Larsen v. City of St. Paul
Citation | 83 Minn. 473 |
Decision Date | 14 June 1901 |
Docket Number | Nos. 12,593 - (148).,s. 12,593 - (148). |
Parties | OLAF LARSEN v. CITY OF ST. PAUL.<SMALL><SUP>1</SUP></SMALL> |
Court | Minnesota Supreme Court |
Action in the district court for Ramsey county to recover $311.11, and interest, arrears of salary as sergeant of police. The case was tried before Otis, J., who found in favor of plaintiff for $175 and interest. From an order denying a motion for a new trial, defendant appealed. Affirmed.
James E. Markham and Arthur J. Stobbart, for appellant.
Oscar Hallam, for respondent.
May 1, 1887, at the time the mayor of the city of St. Paul attempted to appoint the plaintiff a police sergeant, it was provided by the charter (Sp. Laws 1887, c. 48, § 12) as follows:
"The mayor shall appoint the chief of police, the captains, the detectives, the sergeants and all policemen, patrolmen and police officers at any time appertaining to the police department of said city, and by whatever name designated, with the advice and consent of the common council; but no person shall be eligible to the appointment as policeman, patrolman or other police officer, who is not a citizen of the United States, or under the age of thirty-five years, able to read and write the English language, a resident of the city of St. Paul for at least two years preceding his appointment, and who is not of good health and physique, the standard of admission into the army of the United States as established by examination to govern in this particular."
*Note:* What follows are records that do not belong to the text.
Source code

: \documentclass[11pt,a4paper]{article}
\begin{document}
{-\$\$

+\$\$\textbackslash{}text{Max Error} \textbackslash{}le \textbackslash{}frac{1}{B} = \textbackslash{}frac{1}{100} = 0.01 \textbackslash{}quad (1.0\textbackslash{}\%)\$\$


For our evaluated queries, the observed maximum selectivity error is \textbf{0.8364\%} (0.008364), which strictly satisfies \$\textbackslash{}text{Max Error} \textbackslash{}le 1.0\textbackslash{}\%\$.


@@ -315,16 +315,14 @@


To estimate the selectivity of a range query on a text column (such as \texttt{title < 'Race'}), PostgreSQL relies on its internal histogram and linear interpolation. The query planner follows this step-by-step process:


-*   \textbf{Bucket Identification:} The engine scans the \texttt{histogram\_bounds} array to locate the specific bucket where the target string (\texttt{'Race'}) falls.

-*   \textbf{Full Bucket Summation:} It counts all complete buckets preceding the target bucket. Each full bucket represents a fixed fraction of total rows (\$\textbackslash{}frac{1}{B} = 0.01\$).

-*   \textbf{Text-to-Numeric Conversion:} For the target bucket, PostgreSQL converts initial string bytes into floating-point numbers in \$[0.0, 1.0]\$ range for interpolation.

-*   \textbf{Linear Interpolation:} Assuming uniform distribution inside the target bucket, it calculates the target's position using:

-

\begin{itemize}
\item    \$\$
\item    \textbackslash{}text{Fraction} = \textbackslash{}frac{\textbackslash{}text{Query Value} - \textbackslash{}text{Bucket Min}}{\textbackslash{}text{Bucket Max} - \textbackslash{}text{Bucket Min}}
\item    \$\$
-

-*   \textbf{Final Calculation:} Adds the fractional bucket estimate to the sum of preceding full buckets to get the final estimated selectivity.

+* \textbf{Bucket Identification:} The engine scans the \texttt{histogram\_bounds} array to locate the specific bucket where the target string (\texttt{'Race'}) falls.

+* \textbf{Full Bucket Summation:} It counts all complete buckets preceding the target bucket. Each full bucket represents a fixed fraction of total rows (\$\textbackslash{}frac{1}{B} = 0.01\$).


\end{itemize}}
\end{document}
Based upon this feature of the charter, it is the contention of counsel for defendant city that the plaintiff was not eligible to appointment as such sergeant, because he was more than thirty-five years of age, and was not a citizen, having simply declared his intention to become such. From the time of the attempted dismissal from the force, June 14, 1894, up to October 6, it stands admitted that he performed no services for the city, and that another person was appointed and acted as sergeant in his place. It was, therefore, incumbent upon him, in order to recover salary, to show that he was eligible to appointment as sergeant, that he was duly appointed to and inducted into office, and that he was not legally dismissed. It is also admitted that the common council never acted upon his appointment by direct vote; in other words, that the council never expressly confirmed his appointment by the mayor. And, further, his removal by the mayor was not approved by the assembly, — one branch of the council as now constituted, — as under the charter it was required to be, in order to become effective. The fact is that the assembly expressly refused to approve the mayor's order of removal.
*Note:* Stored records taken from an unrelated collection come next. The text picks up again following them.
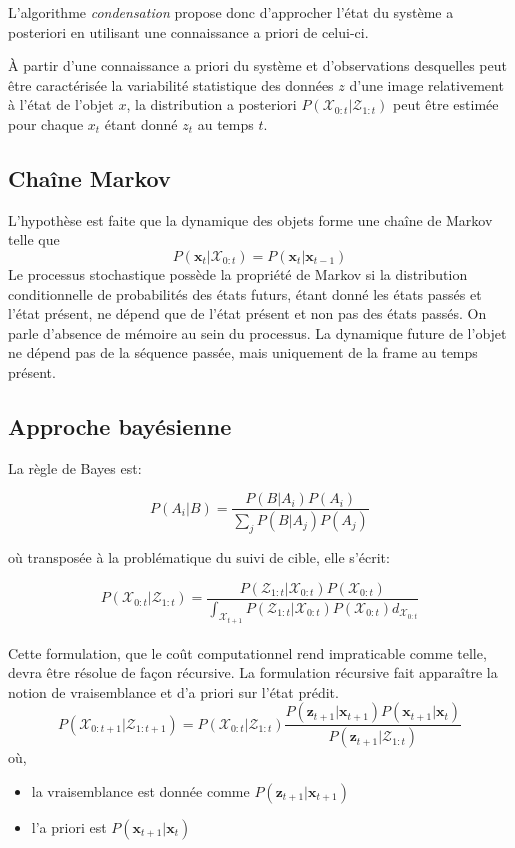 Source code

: \documentclass[a4paper,12pt]{report}
\begin{document}
L'algorithme \textit{condensation} propose donc d'approcher l'état du système a posteriori en utilisant une connaissance a priori de celui-ci.
 
À partir d'une connaissance a priori du système et d'observations desquelles peut être caractérisée la variabilité statistique des données $z$ d'une image relativement à l'état de l'objet $x$, la distribution a posteriori $P(\mathcal{X}_{0:t}|\mathcal{Z}_{1:t})$ peut être estimée pour chaque $x_t$ étant donné $z_t$ au temps $t$.\\

\subsection{Chaîne Markov}
L'hypothèse est faite que la dynamique des objets forme une chaîne de Markov telle que $$P(\mathbf{x}_{t}|\mathcal{X}_{0:t})=P(\mathbf{x}_t|\mathbf{x}_{t-1})$$
Le processus stochastique possède la propriété de Markov si la distribution conditionnelle de probabilités des états futurs, étant donné les états passés et l'état présent, ne dépend que de l'état présent et non pas des états passés. 
On parle d'absence de mémoire au sein du processus.
La dynamique future de l'objet ne dépend pas de la séquence passée, mais uniquement de la frame  au temps présent.


\subsection{Approche bayésienne}
La règle de Bayes est:

$$P(A_i|B) = \frac{P(B | A_i) P(A_i)}{\sum_j P(B|A_j)P(A_j)}$$

où transposée à la problématique du suivi de cible, elle s'écrit:

$$P(\mathcal{X}_{0:t}|\mathcal{Z}_{1:t}) =  \frac{P(\mathcal{Z}_{1:t}|\mathcal{X}_{0:t})P(\mathcal{X}_{0:t})}{\int_{\mathcal{X}_{t+1}}P(\mathcal{Z}_{1:t}|\mathcal{X}_{0:t})P(\mathcal{X}_{0:t})d_{\mathcal{X}_{0:t}}}$$\\

Cette formulation, que le coût computationnel rend impraticable comme telle, devra être résolue de façon récursive. 
La formulation récursive fait apparaître la notion de vraisemblance et d'a priori sur l'état prédit.
$$P(\mathcal{X}_{0:t+1}|\mathcal{Z}_{1:t+1}) = P(\mathcal{X}_{0:t}|\mathcal{Z}_{1:t})\frac{P(\mathbf{z}_{t+1}|\mathbf{x}_{t+1})P(\mathbf{x}_{t+1}|\mathbf{x}_{t})}{P(\mathbf{z}_{t+1}|\mathcal{Z}_{1:t})}$$
où,
\begin{itemize}
\item[] la vraisemblance est donnée comme $P(\mathbf{z}_{t+1}|\mathbf{x}_{t+1})$
\item[] l'a priori est $P(\mathbf{x}_{t+1}|\mathbf{x}_{t})$\\
\end{itemize}
\end{document}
The next legislation upon this particular matter was the act of 1887, before quoted; and it will be noticed that captains, sergeants, and detectives, all of whom had expressly been made subject to the eligibility tests prescribed in the act of 1885, were not mentioned. They were omitted from the list as set forth in the enactment of 1887. The latter law repealed that of 1885, and by its provisions we are obliged to pass upon the question of plaintiff's eligibility to the office of sergeant. It is plain that a radical change as to qualifications was intended and...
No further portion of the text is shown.